Super-GAU

Gedenken an Tschernobyl – Mehr Geld für Arbeiter in der Todeszone

Der Super-GAU in Tschernobyl hat die Gefahren der Atomkraft in einem katastrophalen Maße sichtbar gemacht. 30 Jahre nach der Katastrophe gedenken Menschen in der EU der Opfer. Die ukrainische Regierung teilte am Jahrestag mit, die Gefahrenzulage für die Arbeiter in der Todeszone zu erhöhen.

Atommüll© Thomas Bethge / Fotolia.com

Tschernobyl/Kiew - Mit einer Schweigeminute, der Nationalhymne und Salut-Schüssen hat die ukrainische Führung der Folgen des Super-GAUs in Tschernobyl vom 26. April 1986 gedacht. Präsident Petro Poroschenko legte am Dienstag am Denkmal für die "Helden von Tschernobyl" in Kiew Blumen nieder. "Das Kraftwerk von Tschernobyl wurde Ende des vergangenen Jahrhunderts geschlossen, doch die Folgen der Katastrophe werden noch lange auf den Schultern des ukrainischen Volkes lasten", sagte er bei einer anschließenden Trauerstunde an der Ruine des Meilers.

Würdigung der Helfer in Moskau

Der russische Präsident Wladimir Putin würdigte in Moskau den Mut und die Selbstaufopferung der damaligen Helfer. "Tschernobyl ist eine ernste Lehre für die ganze Menschheit geworden, und die Folgen hallen wie ein raues Echo bis heute nach - auf die Umwelt und die Gesundheit der Menschen", schrieb Putin in einem Telegramm an die sogenannten Liquidatoren. Hunderttausende Helfer aus der Sowjetunion hatten 1986 geholfen, die Strahlung einzudämmen. "Viele von ihnen haben ihr eigenes Leben geopfert, um andere zu retten", sagte Putin.

100.00 Menschen verloren ihre Heimat

Der Reaktor Nummer vier des Kernkraftwerks in Tschernobyl im Norden der Ukraine war damals um 1.23 Uhr explodiert. Eine Sperrzone rund um den Unglücksreaktor wurde für unbewohnbar erklärt, weite Landstriche der Ukraine, Russlands und Weißrusslands wurden radioaktiv verseucht.

Mehr als 100.000 Menschen mussten umgesiedelt werden. Expertenschätzungen zufolge starben Zehntausende Menschen an den Spätfolgen des Super-GAUs.

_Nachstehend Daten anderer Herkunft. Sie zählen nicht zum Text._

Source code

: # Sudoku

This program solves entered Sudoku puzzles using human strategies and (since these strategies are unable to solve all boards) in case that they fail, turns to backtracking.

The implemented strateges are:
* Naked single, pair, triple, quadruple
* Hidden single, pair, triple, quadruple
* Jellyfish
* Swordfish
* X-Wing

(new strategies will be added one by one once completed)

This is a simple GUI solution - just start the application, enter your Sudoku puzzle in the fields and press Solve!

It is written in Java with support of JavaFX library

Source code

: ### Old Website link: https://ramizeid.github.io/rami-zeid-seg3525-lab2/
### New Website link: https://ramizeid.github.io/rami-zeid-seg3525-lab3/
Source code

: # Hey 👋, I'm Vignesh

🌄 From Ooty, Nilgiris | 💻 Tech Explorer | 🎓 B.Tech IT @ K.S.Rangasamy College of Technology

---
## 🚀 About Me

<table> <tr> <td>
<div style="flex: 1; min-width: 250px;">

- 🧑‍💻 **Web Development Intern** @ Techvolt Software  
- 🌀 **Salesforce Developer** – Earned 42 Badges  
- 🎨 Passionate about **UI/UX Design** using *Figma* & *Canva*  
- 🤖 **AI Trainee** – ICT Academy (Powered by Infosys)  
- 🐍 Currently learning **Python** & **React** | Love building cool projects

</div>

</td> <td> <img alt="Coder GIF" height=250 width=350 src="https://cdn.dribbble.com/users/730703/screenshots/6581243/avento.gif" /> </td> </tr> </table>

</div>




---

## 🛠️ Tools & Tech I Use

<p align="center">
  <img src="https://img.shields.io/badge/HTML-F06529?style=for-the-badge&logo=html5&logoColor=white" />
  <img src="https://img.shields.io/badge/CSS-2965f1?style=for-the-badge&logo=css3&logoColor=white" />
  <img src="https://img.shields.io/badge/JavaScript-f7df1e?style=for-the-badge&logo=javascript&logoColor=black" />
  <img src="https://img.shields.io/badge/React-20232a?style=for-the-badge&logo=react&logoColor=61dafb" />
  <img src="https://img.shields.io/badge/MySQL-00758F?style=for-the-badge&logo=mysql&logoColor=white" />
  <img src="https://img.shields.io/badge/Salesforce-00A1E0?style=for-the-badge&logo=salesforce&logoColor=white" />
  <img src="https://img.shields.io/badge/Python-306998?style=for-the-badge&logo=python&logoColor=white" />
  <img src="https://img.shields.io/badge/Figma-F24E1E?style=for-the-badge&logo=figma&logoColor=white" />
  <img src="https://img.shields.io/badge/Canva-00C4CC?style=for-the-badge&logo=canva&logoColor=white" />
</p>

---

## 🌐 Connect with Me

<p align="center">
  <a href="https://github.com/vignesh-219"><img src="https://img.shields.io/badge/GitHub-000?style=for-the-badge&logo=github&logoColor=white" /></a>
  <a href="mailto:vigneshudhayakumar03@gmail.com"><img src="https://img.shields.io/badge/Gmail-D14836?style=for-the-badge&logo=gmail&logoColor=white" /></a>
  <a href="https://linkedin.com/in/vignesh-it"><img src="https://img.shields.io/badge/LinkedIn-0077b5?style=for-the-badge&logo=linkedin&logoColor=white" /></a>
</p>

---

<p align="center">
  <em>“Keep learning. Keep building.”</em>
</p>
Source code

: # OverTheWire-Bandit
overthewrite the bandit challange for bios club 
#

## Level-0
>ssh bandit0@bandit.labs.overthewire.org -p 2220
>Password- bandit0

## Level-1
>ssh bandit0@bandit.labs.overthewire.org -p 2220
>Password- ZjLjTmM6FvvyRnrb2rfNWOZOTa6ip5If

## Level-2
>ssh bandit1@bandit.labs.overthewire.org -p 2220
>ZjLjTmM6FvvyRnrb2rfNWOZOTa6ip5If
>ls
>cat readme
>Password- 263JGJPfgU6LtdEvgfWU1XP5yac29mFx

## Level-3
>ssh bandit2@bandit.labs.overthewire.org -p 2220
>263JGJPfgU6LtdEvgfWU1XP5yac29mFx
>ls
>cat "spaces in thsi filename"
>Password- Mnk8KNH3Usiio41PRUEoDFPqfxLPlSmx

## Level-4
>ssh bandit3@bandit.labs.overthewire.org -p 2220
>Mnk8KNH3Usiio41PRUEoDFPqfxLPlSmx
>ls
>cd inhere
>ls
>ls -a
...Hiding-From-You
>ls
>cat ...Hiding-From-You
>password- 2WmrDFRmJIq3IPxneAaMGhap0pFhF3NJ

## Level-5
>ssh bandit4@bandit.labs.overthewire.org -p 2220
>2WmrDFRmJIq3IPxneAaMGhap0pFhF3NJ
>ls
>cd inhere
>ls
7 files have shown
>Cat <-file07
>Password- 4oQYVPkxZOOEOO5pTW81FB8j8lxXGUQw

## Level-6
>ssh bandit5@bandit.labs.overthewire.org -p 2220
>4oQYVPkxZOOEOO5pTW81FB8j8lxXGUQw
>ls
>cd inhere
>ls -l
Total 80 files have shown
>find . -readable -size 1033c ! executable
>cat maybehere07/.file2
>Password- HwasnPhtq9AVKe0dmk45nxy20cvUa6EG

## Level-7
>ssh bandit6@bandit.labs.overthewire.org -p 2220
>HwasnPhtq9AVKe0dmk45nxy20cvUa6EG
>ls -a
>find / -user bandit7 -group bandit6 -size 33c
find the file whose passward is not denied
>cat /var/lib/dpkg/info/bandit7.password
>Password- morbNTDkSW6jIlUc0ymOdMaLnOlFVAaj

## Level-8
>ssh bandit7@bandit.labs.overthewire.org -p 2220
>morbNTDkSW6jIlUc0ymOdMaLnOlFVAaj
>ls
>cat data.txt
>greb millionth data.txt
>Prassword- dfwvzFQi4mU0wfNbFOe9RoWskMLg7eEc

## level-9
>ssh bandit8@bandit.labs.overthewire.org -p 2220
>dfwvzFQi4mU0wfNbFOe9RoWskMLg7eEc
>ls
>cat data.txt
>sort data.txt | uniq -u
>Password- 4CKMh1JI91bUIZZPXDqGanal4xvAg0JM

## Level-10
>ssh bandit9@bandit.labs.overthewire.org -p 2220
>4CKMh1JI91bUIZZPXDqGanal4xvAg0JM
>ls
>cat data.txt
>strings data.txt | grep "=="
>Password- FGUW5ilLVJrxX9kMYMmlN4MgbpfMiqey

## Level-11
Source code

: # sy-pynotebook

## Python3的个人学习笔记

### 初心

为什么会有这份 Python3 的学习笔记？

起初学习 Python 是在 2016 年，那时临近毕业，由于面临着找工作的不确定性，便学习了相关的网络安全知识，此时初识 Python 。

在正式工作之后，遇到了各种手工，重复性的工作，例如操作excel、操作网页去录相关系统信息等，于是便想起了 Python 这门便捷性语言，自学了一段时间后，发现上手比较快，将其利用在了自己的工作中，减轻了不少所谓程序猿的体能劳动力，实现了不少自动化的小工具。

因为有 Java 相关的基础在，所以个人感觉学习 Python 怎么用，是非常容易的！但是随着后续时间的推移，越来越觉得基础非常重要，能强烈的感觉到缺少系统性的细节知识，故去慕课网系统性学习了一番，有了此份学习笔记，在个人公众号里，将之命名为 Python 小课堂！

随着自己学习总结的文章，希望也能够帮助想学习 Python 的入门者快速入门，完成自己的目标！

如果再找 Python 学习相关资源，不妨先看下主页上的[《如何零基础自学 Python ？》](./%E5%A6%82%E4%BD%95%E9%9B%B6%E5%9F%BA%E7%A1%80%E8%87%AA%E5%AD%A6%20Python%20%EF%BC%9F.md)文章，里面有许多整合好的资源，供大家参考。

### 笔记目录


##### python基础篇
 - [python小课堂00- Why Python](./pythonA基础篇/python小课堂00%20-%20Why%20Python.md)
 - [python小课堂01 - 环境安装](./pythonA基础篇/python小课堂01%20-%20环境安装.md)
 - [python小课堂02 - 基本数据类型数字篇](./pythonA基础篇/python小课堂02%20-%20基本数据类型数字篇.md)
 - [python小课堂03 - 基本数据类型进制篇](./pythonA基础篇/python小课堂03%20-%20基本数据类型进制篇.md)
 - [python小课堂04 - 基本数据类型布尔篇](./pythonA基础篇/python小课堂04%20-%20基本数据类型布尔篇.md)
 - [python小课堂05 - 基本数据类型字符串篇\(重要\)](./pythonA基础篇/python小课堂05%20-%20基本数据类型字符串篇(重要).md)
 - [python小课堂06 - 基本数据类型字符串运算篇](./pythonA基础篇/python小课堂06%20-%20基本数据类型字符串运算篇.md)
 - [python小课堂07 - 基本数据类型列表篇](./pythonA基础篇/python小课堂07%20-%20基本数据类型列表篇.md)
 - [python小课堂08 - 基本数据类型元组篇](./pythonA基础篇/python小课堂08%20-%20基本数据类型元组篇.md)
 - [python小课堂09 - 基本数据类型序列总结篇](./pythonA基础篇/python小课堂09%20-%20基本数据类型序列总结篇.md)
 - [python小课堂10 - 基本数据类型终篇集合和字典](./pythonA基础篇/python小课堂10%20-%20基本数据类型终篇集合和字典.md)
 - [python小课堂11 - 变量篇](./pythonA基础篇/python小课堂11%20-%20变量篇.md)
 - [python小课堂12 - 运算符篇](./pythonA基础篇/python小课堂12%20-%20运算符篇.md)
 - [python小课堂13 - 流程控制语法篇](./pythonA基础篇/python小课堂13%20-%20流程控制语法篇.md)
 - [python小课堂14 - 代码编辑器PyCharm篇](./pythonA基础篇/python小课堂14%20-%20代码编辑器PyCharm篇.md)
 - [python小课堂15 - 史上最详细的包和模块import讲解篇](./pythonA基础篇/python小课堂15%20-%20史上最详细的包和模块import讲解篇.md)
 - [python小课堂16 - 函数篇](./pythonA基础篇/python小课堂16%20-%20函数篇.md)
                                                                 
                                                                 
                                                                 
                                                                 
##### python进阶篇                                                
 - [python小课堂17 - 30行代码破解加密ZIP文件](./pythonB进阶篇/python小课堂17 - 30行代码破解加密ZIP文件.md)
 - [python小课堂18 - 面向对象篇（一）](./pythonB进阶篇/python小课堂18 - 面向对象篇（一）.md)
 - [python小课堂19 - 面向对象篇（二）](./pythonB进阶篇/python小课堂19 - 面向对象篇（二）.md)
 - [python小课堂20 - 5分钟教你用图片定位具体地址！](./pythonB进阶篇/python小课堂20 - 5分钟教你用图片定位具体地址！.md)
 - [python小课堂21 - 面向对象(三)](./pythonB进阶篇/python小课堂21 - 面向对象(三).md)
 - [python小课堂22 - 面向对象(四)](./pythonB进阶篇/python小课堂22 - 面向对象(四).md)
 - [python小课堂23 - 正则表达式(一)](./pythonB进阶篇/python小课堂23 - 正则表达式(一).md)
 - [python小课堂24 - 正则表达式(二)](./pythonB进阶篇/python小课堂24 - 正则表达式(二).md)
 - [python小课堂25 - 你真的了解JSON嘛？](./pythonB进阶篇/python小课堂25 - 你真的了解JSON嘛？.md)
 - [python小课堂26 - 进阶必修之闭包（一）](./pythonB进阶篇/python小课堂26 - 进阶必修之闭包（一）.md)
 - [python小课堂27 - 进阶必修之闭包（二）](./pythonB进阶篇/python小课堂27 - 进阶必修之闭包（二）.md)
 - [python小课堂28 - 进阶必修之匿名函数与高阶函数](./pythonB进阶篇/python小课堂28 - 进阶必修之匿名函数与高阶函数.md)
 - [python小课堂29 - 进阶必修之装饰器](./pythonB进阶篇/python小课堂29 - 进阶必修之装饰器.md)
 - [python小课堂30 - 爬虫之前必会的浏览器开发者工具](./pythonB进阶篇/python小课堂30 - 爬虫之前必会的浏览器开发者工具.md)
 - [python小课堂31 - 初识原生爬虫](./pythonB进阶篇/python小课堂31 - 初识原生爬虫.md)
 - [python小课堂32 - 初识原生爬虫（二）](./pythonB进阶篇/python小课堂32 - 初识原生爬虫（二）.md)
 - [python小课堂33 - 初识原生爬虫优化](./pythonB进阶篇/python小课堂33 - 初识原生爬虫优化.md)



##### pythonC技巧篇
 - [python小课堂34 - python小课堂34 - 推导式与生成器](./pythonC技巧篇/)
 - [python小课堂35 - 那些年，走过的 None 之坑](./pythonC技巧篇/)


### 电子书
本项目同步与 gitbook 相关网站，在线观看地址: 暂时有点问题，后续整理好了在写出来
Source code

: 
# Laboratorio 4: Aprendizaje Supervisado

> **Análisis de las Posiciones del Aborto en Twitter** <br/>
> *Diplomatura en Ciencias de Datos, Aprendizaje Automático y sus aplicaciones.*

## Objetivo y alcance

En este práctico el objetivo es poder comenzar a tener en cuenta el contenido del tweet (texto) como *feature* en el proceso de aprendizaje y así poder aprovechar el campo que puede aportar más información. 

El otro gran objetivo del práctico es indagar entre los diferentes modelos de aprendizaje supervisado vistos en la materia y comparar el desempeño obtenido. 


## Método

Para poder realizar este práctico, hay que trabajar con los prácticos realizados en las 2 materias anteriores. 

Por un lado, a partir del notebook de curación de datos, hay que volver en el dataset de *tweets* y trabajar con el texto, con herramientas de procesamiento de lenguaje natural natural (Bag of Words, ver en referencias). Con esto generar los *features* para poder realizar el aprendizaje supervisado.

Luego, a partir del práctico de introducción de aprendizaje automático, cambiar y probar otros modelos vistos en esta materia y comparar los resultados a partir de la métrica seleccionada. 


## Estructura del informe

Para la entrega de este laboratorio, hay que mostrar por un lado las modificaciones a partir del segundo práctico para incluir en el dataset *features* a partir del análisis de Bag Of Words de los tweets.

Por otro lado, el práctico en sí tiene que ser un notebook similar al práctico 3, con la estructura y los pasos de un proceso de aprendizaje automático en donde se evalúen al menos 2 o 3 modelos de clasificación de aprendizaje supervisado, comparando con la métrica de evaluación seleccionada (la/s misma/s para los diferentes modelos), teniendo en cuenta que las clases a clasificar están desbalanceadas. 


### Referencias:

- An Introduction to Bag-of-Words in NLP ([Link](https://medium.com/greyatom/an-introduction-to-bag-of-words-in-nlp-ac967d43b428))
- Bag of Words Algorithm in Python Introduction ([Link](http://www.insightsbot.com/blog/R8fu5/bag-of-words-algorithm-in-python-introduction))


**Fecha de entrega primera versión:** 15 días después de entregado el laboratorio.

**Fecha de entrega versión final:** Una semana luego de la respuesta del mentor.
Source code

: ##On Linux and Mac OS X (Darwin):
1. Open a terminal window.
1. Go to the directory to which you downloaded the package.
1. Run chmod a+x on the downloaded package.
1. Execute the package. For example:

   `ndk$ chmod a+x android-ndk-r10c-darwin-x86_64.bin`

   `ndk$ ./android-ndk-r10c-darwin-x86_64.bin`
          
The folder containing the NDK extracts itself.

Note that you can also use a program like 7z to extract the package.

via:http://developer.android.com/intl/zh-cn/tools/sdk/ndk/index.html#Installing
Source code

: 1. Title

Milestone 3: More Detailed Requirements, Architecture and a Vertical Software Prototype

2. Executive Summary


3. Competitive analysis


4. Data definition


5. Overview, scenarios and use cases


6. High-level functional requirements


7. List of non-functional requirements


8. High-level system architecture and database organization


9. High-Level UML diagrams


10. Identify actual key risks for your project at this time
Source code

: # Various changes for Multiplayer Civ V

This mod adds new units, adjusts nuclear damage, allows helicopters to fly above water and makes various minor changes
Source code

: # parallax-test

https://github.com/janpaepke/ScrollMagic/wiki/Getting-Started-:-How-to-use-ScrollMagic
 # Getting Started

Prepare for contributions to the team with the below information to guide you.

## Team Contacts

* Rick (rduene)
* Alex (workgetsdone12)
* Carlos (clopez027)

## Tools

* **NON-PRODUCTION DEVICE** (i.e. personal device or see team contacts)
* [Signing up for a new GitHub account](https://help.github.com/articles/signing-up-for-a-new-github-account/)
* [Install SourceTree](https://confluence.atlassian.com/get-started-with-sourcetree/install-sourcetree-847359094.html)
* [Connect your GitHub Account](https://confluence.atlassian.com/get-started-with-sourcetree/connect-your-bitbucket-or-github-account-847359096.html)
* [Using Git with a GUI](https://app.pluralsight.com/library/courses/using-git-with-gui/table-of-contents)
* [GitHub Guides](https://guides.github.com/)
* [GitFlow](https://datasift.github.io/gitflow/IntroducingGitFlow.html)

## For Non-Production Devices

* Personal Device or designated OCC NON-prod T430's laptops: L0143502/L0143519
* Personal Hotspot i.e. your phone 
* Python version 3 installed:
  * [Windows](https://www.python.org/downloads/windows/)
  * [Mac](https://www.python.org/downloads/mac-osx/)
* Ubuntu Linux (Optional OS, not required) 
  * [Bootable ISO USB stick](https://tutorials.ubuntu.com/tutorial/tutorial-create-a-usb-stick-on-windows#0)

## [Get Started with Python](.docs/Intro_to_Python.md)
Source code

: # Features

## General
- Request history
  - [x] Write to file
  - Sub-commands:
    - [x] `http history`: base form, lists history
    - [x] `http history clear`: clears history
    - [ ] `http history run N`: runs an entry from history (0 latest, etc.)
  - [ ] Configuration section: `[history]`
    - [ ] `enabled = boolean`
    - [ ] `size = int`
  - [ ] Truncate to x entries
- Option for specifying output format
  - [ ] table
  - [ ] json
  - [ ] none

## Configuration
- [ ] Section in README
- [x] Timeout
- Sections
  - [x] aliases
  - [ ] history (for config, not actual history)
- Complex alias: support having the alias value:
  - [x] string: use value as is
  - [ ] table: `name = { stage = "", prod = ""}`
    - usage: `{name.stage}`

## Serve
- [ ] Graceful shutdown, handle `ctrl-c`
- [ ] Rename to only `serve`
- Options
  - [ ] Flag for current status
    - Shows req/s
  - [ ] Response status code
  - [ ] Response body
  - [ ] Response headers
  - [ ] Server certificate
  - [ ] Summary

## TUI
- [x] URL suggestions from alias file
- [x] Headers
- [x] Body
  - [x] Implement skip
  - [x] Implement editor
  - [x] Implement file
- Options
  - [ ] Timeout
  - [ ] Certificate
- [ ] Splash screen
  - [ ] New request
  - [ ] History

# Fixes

Gefahrenzuschläge für Arbeiter werden erhöht

30 Jahre nach der Katastrophe hat die ukrainische Regierung die Gefahrenzuschläge der Arbeiter erhöht, die derzeit in der Todeszone beschäftigt sind. Die Regelung gelte rückwirkend vom 1. Januar 2016 an für rund 10. 000 Menschen, teilte die Führung in Kiew am Montag mit. Die monatliche Zulage wird damit auf 150 Prozent des Mindestlohns (derzeit umgerechnet rund 50 Euro) erhöht, was nun einer Monatszulage von etwa 73 Euro entspricht.

Erste Kirche auf ehemals verseuchtem Boden

In Erinnerung an die Helfer weihte die orthodoxe Kirche in Russland ein Gotteshaus bei Belgorod ein. Das Gebäude in der damals von der radioaktiven Strahlung betroffenen Region sei die erste Kirche im Land, die den Einsatzkräften gewidmet sei, sagte Behördensprecherin Irina Sorokina. Zehntausende Helfer in Tschernobyl kamen damals aus Russland. Viele arbeiteten ohne Schutz und starben in kurzer Zeit.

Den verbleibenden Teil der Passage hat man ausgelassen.